Re: bit-wise vs. conditional or (kernel bugs found using inspect)

From: Jamie Lokier (
Date: Thu Feb 24 2000 - 18:30:56 EST

Amy Rupp wrote:
> If a bit-wise operation is performed on anything but a bit-field
> type (eg :1), one risks a future editor adding additional values
> for the variable to take on. The fact that a bit-wise or is
> equivalent to ? 1 : 0 ONLY HOLDS if the variable can only be
> assigned the value of 1 or 0. Without a strictly enforced
> boolean type, or, even better, a bitfield definition, you can
> set any data type to a value that's not 0 or 1.

All the examples have been bitwise operations on the results of
comparisons. E.g., how (a == b) | (c > d) is faster than
(a == b) || (c > d) but the compiler doesn't take advantage of it.

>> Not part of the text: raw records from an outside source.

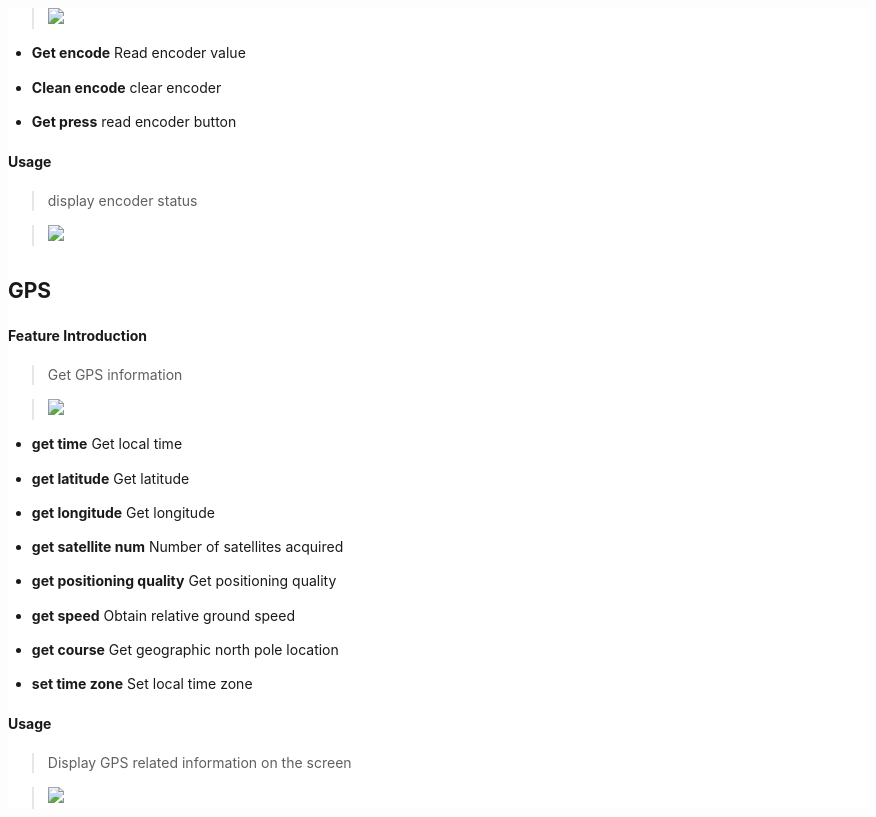 ><img src="/image/Modules/GoPlus.webp" width="40%"> 

* __Get encode__
Read encoder value

* __Clean encode__
clear encoder

* __Get press__
read encoder button

#### Usage

> display encoder status

><img src="/image/Modules/GoPlus_user.gif" width="70%"> 

## GPS

#### Feature Introduction

>Get GPS information

><img src="/image/Units/GPS.webp" width="30%"> 

* __get time__
Get local time

* __get latitude__
Get latitude

* __get longitude__
Get longitude

* __get satellite num__
Number of satellites acquired

* __get positioning quality__
Get positioning quality

* __get speed__
Obtain relative ground speed

* __get course__
Get geographic north pole location

* __set time zone__
Set local time zone

#### Usage

> Display GPS related information on the screen

><img src="/image/Units/GPS_user.webp" width="80%"> 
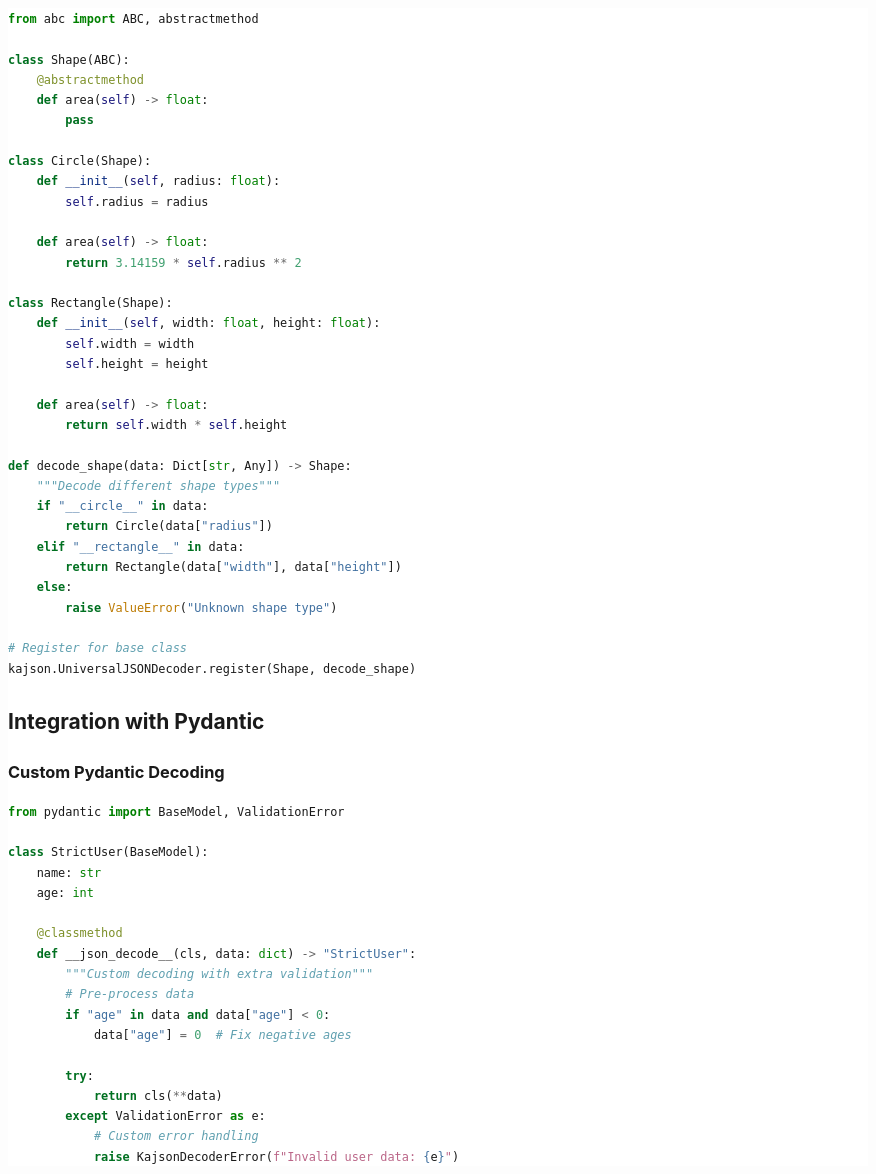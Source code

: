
 ```python
from abc import ABC, abstractmethod

class Shape(ABC):
    @abstractmethod
    def area(self) -> float:
        pass

class Circle(Shape):
    def __init__(self, radius: float):
        self.radius = radius
    
    def area(self) -> float:
        return 3.14159 * self.radius ** 2

class Rectangle(Shape):
    def __init__(self, width: float, height: float):
        self.width = width
        self.height = height
    
    def area(self) -> float:
        return self.width * self.height

def decode_shape(data: Dict[str, Any]) -> Shape:
    """Decode different shape types"""
    if "__circle__" in data:
        return Circle(data["radius"])
    elif "__rectangle__" in data:
        return Rectangle(data["width"], data["height"])
    else:
        raise ValueError("Unknown shape type")

# Register for base class
kajson.UniversalJSONDecoder.register(Shape, decode_shape)
```

## Integration with Pydantic

### Custom Pydantic Decoding

```python
from pydantic import BaseModel, ValidationError

class StrictUser(BaseModel):
    name: str
    age: int
    
    @classmethod
    def __json_decode__(cls, data: dict) -> "StrictUser":
        """Custom decoding with extra validation"""
        # Pre-process data
        if "age" in data and data["age"] < 0:
            data["age"] = 0  # Fix negative ages
        
        try:
            return cls(**data)
        except ValidationError as e:
            # Custom error handling
            raise KajsonDecoderError(f"Invalid user data: {e}")
```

Comparisons always return 0 or 1 so your point does not apply.

Of course there are occasions when a bitwise operation on integers is
used in a test: if (a | b) for example is often faster than if (a || b).
That is legitimate too.

Fortunately from a software engineering viewpoint, almost everyone
writes using the || and && operations like you're supposed to, and we
rely on the compiler to do a reasonable job.